Nevertheless, it remains stunning, recalling the wonder of a child delighting in The Wizard of Oz on a black-and-white TV, then being further entranced when later discovering its technicolor wonders.
Here’s the complete, vivid image from the Tate website for reference.
What a gift it is to bask in the enticing cobalt hue of her dress.
When I see that deliciously intense blue, I think of the Sherlock Holmes tale, The Adventure of the Copper Beeches. Violet Hunter, my absolute favorite female character out of all the Holmes stories, is asked by her new employer to don a mysterious blue dress. Doyle describes it as “electric blue,” and the reason behind her wearing it turns out to be nefarious indeed.
There’s nothing untoward in Mariana’s dress, however. Simply a sense that its wearer is worn out.
Mariana, from Shakespeare’s Measure for Measure, was rejected by her fiancee and was pining away in isolation. Once her dowry was lost at sea, she surrendered to seclusion.
Tennyson wrote about Mariana twice, first in his 1830 poem Mariana and again in Mariana in the South. The poet captured her sense of helplessness and loss. Millais then takes it further and expands the concept, showing her as she stretches in an attempt to ease her weariness, both physical and mental.
We hear more from the esteemed artist himself:
“The picture represents Mariana rising to her full height and bending backwards, with half-closed eyes. She is weary of all things, including the embroidery-frame which stands before her. Her dress of deep rich blue contrasts with the red-orange color of the seat beside which she stands. In the front of the figure is a window of stained glass, through which may be seen a sunlit garden beyond; and in contrast with this is seen, on the right of the picture, an oratory, in the dark shadow if which a lamp is burning.”
–The Life and Letters of Sir John Everett Millais (1899)
The stained glass windows facing Mariana in the painting were modeled on the actual windows from Merton Chapel, Oxford, shown in the photo below.
Did you, by chance, notice the little mouse in the corner of the painting? My snoopy loupe did.
All day within the dreamy house,
The doors upon their hinges creaked;
The blue fly sung in the pane; the mouse
Behind the mouldering wainscot shrieked,
Or from the crevice peered about.
Old faces glimmered through the doors,
Old footsteps trod the upper floors,
Old voices called her from without
–”Mariana,” Tennyson
Millais’ son recounts how that mouse portrayal came to be:
“But where was the mouse to paint from? Millais’ father, who had just come in, thought of scouring the country in search of one, but at that moment on obliging mouse ran across the floor and hid behind a portfolio. Quick as lightning Millais gave the portfolio a kick, and on removing it the poor mouse was found quite dead in the best possible position for drawing it.”

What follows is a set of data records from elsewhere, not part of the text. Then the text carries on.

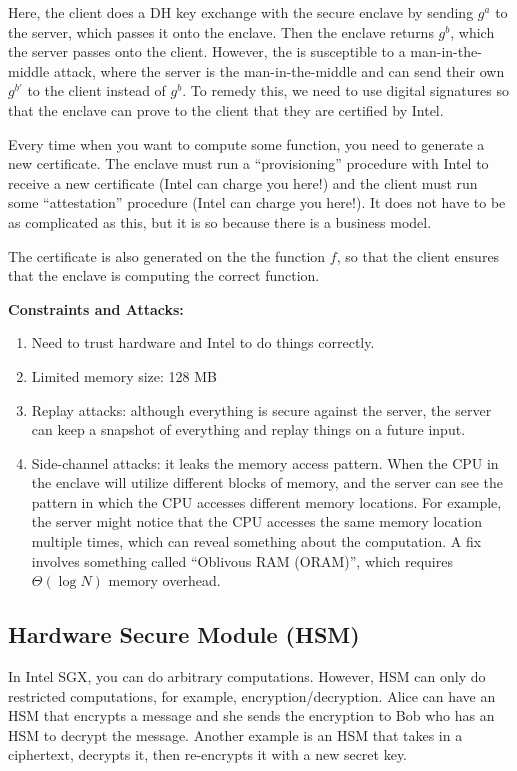 Here, the client does a DH key exchange with the secure enclave by sending $g^a$ to the server, which passes it onto the enclave. Then the enclave returns $g^b$, which the server passes onto the client. However, the is susceptible to a man-in-the-middle attack, where the server is the man-in-the-middle and can send their own $g^{b'}$ to the client instead of $g^b$. To remedy this, we need to use digital signatures so that the enclave can prove to the client that they are certified by Intel.

Every time when you want to compute some function, you need to generate a new certificate. The enclave must run a ``provisioning'' procedure with Intel to receive a new certificate (Intel can charge you here!) and the client must run some ``attestation'' procedure (Intel can charge you here!). It does not have to be as complicated as this, but it is so because there is a business model.

The certificate is also generated on the the function $f$, so that the client ensures that the enclave is computing the correct function.

\textbf{Constraints and Attacks:}

\begin{enumerate}
    \item Need to trust hardware and Intel to do things correctly.
    \item Limited memory size: 128 MB
    \item Replay attacks: although everything is secure against the server, the server can keep a snapshot of everything and replay things on a future input.
    \item Side-channel attacks: it leaks the memory access pattern. When the CPU in the enclave will utilize different blocks of memory, and the server can see the pattern in which the CPU accesses different memory locations. For example, the server might notice that the CPU accesses the same memory location multiple times, which can reveal something about the computation. A fix involves something called ``Oblivous RAM (ORAM)'', which requires $\Theta (\log N)$ memory overhead.
\end{enumerate}

\subsection{Hardware Secure Module (HSM)}

In Intel SGX, you can do arbitrary computations. However, HSM can only do restricted computations, for example, encryption/decryption. Alice can have an HSM that encrypts a message and she sends the encryption to Bob who has an HSM to decrypt the message. Another example is an HSM that takes in a ciphertext, decrypts it, then re-encrypts it with a new secret key.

–The Life and Letters of Sir John Everett Millais (1899)
Other than the interloping mouse, Mariana is utterly alone.
There’s a verdant garden of growth beyond those windows, yet only dry, brittle leaves have infiltrated her sequestered world.

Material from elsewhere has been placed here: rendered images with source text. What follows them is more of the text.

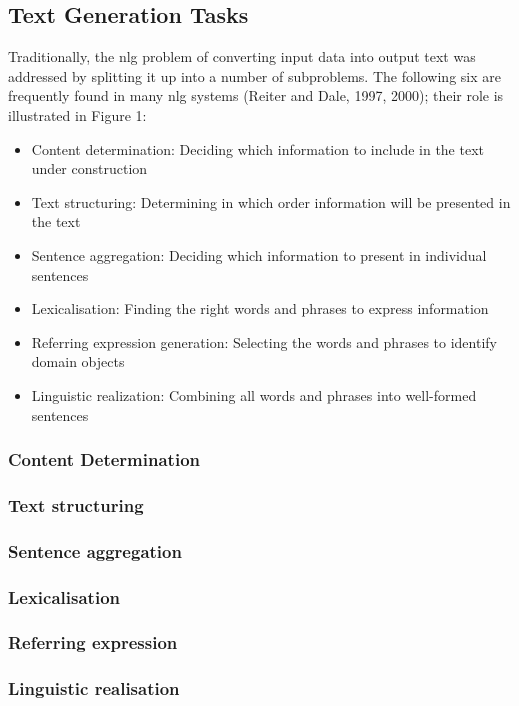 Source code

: \subsection{Text Generation Tasks}
Traditionally, the nlg problem of converting input data into output text was addressed by splitting it up into a number of subproblems. The following six are frequently found in many nlg systems (Reiter and Dale, 1997, 2000); their role is illustrated in Figure 1:
\begin{itemize}
	\item Content determination: Deciding which information to include in the text under construction
	\item Text structuring: Determining in which order information will be presented in the text
	\item Sentence aggregation: Deciding which information to present in individual sentences
	\item Lexicalisation: Finding the right words and phrases to express information
	\item Referring expression generation: Selecting the words and phrases to identify domain objects
	\item Linguistic realization: Combining all words and phrases into well-formed sentences
\end{itemize}

\subsubsection{Content Determination}
\subsubsection{Text structuring}
\subsubsection{Sentence aggregation}
\subsubsection{Lexicalisation}
\subsubsection{Referring expression}
\subsubsection{Linguistic realisation}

Like the Lady of Shalott, Mariana lives a secluded existence. Her isolation and sense of despair lends itself well to that particularly Pre-Raphaelite aesthetic. Among the many Isabellas, Ophelias, and endless Ladies of Shalott, Mariana fits right in with the tragic female stories depicted on the canvasses of the Pre-Raphaelite circle.
She only said, ‘My life is dreary-
He cometh not’ she said
She said ‘I am aweary, aweary –
I would that I were dead.’
– Mariana, Alfred, Lord Tennyson
Mariana is an evocative Pre-Raphaelite masterpiece that showcases Millais’ particular prowess. Filled with contrasting, vibrant hues and realism, Millais also packed in the perfect amount of details and symbolism to make it thrilling for the viewer to read the painting as one would a written narrative.
He not only invites you in, he takes you there. And a loupe enhances the experience.